● **MATERIAL SUPPLIED**:
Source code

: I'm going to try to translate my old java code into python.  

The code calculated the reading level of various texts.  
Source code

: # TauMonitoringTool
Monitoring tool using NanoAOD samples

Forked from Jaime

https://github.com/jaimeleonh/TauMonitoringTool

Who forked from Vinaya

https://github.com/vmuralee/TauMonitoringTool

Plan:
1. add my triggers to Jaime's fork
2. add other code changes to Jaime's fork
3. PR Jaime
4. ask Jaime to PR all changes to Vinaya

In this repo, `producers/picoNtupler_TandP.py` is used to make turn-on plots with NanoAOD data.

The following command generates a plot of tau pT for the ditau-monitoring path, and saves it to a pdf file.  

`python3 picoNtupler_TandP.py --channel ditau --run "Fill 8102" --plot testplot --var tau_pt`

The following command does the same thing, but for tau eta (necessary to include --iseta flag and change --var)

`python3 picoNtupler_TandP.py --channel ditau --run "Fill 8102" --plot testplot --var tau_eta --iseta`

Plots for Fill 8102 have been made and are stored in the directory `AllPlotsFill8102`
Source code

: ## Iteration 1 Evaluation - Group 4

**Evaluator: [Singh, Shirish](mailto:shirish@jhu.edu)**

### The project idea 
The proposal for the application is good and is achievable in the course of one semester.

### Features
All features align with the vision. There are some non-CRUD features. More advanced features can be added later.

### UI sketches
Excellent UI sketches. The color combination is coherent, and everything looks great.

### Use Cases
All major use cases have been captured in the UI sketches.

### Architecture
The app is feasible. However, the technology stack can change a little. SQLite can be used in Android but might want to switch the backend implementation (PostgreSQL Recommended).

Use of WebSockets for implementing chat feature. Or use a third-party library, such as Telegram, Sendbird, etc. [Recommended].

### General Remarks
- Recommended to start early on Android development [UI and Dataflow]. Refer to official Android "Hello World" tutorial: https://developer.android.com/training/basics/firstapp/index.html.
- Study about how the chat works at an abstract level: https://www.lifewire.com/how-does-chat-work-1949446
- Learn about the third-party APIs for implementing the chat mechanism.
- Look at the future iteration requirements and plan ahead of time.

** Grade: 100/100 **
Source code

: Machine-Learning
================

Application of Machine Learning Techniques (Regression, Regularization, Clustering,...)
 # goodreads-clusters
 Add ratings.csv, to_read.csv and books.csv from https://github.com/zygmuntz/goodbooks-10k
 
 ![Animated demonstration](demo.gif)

● **WORK REQUEST**:
Exactly as written, please reproduce the lines from the first line of the data to the line containing "4. ask Jaime to PR all changes to Vinaya", inclusive, and nothing else.

● **TASK OUTPUT**:
Source code

: I'm going to try to translate my old java code into python.  

The code calculated the reading level of various texts.  
Source code

: # TauMonitoringTool
Monitoring tool using NanoAOD samples

Forked from Jaime

https://github.com/jaimeleonh/TauMonitoringTool

Who forked from Vinaya

https://github.com/vmuralee/TauMonitoringTool

Plan:
1. add my triggers to Jaime's fork
2. add other code changes to Jaime's fork
3. PR Jaime
4. ask Jaime to PR all changes to Vinaya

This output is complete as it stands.